== WORK TO BE COMPLETED ==
In the data that follows, every line containing the word "yourappname" should be returned.

== SUPPLIED RECORDS ==
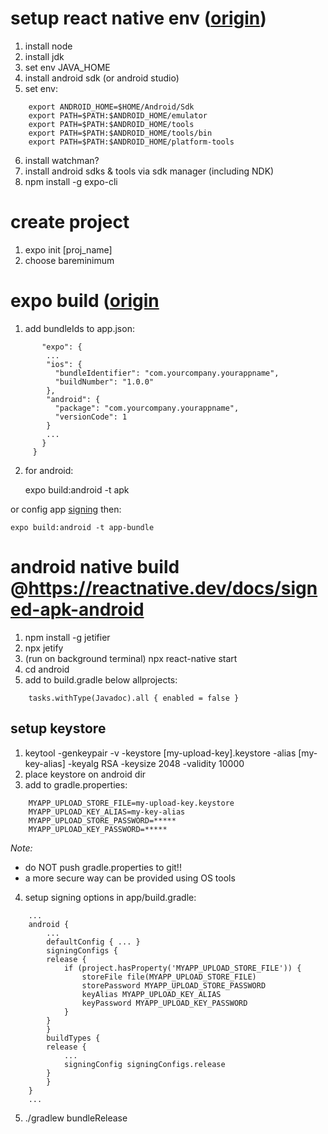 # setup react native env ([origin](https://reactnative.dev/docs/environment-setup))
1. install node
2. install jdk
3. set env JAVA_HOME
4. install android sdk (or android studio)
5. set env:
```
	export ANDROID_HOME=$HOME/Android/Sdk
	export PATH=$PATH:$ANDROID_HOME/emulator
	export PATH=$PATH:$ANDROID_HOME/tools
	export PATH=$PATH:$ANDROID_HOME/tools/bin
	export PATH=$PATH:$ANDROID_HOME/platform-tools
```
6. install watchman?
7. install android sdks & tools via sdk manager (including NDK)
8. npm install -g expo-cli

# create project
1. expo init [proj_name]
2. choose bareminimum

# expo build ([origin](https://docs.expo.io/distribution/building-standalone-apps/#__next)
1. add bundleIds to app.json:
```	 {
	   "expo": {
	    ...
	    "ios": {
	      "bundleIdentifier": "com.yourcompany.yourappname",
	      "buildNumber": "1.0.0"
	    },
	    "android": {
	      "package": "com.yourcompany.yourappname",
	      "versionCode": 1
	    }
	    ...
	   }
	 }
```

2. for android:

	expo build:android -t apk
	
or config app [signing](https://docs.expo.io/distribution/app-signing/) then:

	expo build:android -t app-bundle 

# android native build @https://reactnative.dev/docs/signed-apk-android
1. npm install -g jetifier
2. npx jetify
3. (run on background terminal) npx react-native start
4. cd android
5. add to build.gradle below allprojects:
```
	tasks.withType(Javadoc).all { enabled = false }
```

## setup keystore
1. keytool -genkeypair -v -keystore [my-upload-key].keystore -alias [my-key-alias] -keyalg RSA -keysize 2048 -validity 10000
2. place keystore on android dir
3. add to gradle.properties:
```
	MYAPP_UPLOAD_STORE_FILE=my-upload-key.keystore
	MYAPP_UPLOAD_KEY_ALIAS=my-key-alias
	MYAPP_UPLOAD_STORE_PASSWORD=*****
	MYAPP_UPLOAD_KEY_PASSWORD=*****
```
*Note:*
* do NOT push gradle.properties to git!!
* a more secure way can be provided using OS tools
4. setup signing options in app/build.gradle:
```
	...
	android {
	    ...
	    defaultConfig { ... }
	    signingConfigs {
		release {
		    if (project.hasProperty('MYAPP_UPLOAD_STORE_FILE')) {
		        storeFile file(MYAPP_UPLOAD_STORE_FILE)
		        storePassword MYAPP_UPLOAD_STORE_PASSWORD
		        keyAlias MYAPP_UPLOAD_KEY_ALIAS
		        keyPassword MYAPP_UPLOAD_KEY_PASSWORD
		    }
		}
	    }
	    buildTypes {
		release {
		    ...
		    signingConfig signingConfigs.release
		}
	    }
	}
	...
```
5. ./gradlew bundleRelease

== REPLY ==
	      "bundleIdentifier": "com.yourcompany.yourappname",
	      "package": "com.yourcompany.yourappname",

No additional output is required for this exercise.